Bickerstaff has served as a consultant to the team for the last five years and came on as a coach last month when the Globetrotters started their nine-game tour against college teams, which finished last night with a 90-46 win over Catholic University. Fired as the Washington Wizards coach in April, 1999, Bickerstaff, who considers himself "semi-retired," is enjoying his opportunity.

"The warmth that the Globetrotters receive throughout the country has been terrific," said Bickerstaff yesterday at the Globetrotters' pre-game shootaround. "It's been a terrific experience to be in basketball, around basketball, and for people to pay you, to do something you love."

Things have come full circle for Bickerstaff, who made the Globetrotters after he finished his playing career at the University of San Diego but decided to finish school and enter coaching in 1968. He is a long-time friend of the Globetrotters owner, Mannie Jackson, and coach, Charles "Tex" Harrison.
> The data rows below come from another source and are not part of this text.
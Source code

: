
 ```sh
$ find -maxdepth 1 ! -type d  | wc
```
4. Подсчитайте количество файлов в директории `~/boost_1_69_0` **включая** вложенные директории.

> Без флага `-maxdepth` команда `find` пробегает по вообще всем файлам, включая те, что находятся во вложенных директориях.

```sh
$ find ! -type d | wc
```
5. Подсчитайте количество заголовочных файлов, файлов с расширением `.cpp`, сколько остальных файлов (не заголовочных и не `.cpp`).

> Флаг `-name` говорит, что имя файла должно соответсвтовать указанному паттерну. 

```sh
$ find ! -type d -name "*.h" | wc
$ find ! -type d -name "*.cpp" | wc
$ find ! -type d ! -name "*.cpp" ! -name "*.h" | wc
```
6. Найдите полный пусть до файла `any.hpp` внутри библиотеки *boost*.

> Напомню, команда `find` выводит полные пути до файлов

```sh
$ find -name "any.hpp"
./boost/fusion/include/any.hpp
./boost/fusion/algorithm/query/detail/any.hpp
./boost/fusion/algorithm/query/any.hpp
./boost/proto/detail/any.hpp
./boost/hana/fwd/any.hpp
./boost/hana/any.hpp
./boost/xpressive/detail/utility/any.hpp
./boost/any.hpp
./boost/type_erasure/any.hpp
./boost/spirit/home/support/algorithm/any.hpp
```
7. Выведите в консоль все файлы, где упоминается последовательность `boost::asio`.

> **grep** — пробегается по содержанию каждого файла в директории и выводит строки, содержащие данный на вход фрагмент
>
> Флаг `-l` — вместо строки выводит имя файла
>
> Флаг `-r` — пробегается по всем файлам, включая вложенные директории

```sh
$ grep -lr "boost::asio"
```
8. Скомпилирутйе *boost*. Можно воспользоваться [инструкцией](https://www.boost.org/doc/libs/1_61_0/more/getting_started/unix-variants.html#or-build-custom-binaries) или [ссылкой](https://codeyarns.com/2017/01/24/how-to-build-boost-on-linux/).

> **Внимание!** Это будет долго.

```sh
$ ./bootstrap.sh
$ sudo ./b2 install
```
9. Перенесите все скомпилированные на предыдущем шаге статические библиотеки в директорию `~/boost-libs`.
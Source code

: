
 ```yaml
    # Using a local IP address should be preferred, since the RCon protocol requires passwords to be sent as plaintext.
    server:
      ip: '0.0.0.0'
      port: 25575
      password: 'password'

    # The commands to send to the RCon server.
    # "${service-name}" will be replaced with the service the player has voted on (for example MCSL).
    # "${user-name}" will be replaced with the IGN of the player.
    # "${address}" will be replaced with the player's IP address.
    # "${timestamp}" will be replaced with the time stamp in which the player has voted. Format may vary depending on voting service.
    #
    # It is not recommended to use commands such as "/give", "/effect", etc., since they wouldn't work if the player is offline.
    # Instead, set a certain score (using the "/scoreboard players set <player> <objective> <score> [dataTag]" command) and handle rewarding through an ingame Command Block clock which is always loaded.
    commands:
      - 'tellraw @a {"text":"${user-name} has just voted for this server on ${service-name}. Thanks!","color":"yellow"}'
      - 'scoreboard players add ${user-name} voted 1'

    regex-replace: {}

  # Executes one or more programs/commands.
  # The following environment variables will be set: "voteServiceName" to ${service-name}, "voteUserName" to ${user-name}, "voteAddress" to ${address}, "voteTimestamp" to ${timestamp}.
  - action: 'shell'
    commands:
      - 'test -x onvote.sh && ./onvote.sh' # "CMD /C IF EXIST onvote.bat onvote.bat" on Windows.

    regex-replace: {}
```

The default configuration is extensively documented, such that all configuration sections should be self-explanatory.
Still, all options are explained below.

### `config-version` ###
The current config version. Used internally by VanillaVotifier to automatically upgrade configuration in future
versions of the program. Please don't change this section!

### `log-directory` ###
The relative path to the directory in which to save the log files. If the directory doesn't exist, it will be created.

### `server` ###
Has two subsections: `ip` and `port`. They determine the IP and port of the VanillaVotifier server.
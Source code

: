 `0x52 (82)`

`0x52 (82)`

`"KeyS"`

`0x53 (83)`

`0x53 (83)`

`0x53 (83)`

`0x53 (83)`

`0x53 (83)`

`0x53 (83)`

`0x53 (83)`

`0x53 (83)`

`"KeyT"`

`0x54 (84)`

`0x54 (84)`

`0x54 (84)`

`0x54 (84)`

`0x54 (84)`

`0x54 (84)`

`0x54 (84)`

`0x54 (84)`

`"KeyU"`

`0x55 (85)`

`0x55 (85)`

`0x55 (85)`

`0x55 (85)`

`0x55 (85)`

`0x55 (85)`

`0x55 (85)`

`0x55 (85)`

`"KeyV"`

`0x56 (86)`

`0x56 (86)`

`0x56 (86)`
Jackson first offered Bickerstaff the opportunity to coach the team two years ago, and after skipping last season, Bickerstaff jumped at the chance to return for the Globetrotters' exhibitions against college teams.

"He's brought a scientific knowledge of the game and can put it in perspective," Harrison said. "His knowledge commands a lot of respect."

"Basically, I've been on call whenever Mannie wants me, or the Globetrotters want me, whatever I can do to help, I'm there for them," Bickerstaff said. "It's a terrific organization."

Bickerstaff also had good things to say about the Wizards, who have had five coaches since they fired him 32 games into the 1999 season. (Bickerstaff had a 13-19 record when he was fired.) He spent more than 14 seasons with Washington, including 1973 to '85 as an assistant coach. Bickerstaff led the St. Louis franchise of the IBL to titles in the 1999-2000 and 2000-01 seasons.

"They have some nice young players, and Michael has certainly enhanced the image," said Bickerstaff, who still resides in the area. "I hope things work out for them. They're an organization that needs to catch a break. They've had bad luck. And it started to turn they had a first round pick for the first time in a long time. They just have to stay the course."

Bickerstaff's son, Bernard, has joined his father on the Globetrotters' staff for the last month, giving Bickerstaff an opportunity to bond with his son that he didn't have while coaching in Seattle, Denver and Washington.

"That's one element that you miss the family element in these jobs," Bickerstaff said.

Bickerstaff's daughter is helping to produce Saturday's Bayou Classic, the annual clash between Southern and Grambling, and Bickerstaff is off to New Orleans to be with her later this week. Then it will be back to the District, where other than remaining a consultant to the Globetrotters, Bickerstaff said, "I'm just taking life easy."